→ **Requirement**:
Every entry below must be transcribed word for word, and the images must be left out.
═════ Records for the exercise
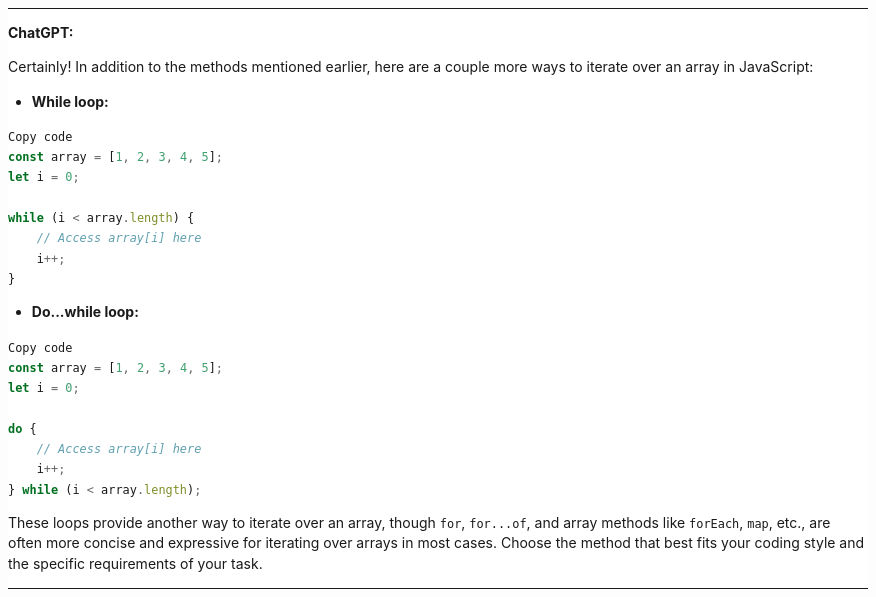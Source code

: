 ------------------

**ChatGPT:**

Certainly! In addition to the methods mentioned earlier, here are a couple more ways to iterate over an array in JavaScript:


- **While loop:**

```javascript
Copy code
const array = [1, 2, 3, 4, 5];
let i = 0;

while (i < array.length) {
    // Access array[i] here
    i++;
}

```
- **Do...while loop:**

```javascript
Copy code
const array = [1, 2, 3, 4, 5];
let i = 0;

do {
    // Access array[i] here
    i++;
} while (i < array.length);

```

These loops provide another way to iterate over an array, though `for`, `for...of`, and array methods like `forEach`, `map`, etc., are often more concise and expressive for iterating over arrays in most cases. Choose the method that best fits your coding style and the specific requirements of your task.



------------------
══════════
→ **Exercise response**:
Source code

: ------------------

**ChatGPT:**

Certainly! In addition to the methods mentioned earlier, here are a couple more ways to iterate over an array in JavaScript:


- **While loop:**

```javascript
Copy code
const array = [1, 2, 3, 4, 5];
let i = 0;

while (i < array.length) {
    // Access array[i] here
    i++;
}

```
- **Do...while loop:**

```javascript
Copy code
const array = [1, 2, 3, 4, 5];
let i = 0;

do {
    // Access array[i] here
    i++;
} while (i < array.length);

```

These loops provide another way to iterate over an array, though `for`, `for...of`, and array methods like `forEach`, `map`, etc., are often more concise and expressive for iterating over arrays in most cases. Choose the method that best fits your coding style and the specific requirements of your task.



------------------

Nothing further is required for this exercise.